Eric Schiffer, financial analyst and CEO of the Patriarch Organization, agreed with Swartzberg and thinks theater owners have yet to grasp how much of a risk the variants can be to their reopening plans.
“The likelihood of people clamoring in the second half of 2021 to go into a theater to see a movie when the South African variant isn’t necessarily being managed by this vaccine raises serious questions about theaters’ business premise,” Schiffer told TheWrap. “We don’t actually know how long it will take for audiences to feel comfortable in theaters again when officials allow them to reopen or how those variants will affect their feelings when they become common among new cases.”
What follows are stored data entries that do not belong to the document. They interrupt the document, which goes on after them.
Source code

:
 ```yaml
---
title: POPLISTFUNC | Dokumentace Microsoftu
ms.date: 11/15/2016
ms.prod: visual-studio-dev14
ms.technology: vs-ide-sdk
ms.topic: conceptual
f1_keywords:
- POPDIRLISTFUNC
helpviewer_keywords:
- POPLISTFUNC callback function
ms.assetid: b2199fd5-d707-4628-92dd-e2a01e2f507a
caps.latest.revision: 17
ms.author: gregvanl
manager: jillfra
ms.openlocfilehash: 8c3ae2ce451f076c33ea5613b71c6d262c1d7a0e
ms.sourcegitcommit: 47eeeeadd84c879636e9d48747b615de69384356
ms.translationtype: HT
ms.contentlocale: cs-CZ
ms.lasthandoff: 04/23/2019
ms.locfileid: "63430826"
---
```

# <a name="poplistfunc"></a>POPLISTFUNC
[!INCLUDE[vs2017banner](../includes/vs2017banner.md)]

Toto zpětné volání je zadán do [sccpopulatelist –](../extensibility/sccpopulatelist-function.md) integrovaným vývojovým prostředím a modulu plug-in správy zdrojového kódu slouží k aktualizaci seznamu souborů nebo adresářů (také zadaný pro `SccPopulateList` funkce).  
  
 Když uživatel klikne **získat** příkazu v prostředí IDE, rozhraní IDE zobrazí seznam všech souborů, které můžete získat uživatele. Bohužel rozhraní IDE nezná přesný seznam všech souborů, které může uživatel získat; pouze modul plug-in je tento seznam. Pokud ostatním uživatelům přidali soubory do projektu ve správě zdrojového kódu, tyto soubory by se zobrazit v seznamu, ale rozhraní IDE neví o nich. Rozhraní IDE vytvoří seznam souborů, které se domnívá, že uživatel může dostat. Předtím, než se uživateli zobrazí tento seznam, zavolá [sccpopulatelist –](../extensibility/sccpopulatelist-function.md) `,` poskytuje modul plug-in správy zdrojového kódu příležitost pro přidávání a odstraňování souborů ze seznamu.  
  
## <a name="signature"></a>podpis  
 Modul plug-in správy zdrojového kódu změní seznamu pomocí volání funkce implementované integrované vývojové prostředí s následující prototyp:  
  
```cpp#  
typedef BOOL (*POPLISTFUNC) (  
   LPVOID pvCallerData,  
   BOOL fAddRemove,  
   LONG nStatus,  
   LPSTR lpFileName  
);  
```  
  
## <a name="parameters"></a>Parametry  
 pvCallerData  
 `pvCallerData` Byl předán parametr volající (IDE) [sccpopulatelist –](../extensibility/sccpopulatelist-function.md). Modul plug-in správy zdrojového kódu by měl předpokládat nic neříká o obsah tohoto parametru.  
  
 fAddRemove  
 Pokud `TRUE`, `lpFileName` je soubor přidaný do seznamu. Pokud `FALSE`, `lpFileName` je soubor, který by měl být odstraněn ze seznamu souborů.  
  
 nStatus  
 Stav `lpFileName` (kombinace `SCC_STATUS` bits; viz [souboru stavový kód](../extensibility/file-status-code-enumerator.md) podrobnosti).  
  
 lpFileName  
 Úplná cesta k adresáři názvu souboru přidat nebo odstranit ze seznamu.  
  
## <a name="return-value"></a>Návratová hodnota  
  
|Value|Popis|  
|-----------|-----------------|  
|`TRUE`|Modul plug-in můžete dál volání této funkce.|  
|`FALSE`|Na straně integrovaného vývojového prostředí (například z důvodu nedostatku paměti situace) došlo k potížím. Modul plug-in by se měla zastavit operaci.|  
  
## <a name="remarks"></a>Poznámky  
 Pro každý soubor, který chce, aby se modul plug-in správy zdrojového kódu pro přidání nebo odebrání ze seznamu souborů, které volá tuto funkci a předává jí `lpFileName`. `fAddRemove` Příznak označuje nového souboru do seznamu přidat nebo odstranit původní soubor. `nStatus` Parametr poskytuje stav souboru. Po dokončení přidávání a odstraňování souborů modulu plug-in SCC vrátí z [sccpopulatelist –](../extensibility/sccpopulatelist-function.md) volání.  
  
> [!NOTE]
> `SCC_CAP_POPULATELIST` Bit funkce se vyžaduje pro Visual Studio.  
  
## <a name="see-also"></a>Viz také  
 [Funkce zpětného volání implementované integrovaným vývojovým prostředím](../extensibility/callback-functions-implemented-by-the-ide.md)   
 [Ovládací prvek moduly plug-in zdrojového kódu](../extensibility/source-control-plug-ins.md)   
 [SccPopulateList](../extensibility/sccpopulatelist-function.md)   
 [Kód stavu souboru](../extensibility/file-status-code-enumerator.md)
For now, theater owners just seem to be focusing on getting through the next few months, as the vaccination process trudges on. AMC Theatres this week announced $917 million in new cash flow to help it get through the first half of the year with the hopes that normal theatrical releasing will resume sometime in the third quarter. CEO Adam Aron told TheWrap that based on his talks with health experts, including professors at Harvard Medical School, he expects hospitalizations to noticeably decrease as early as when the vaccination process reaches 20% completion. As for the variants, Aron said that AMC would keep an eye on them.
“All I can tell you is that we will follow the science, take the precautions we need to take, and what I’m hearing from health experts is that conditions are going to be much better this summer than where we are in presently,” he said.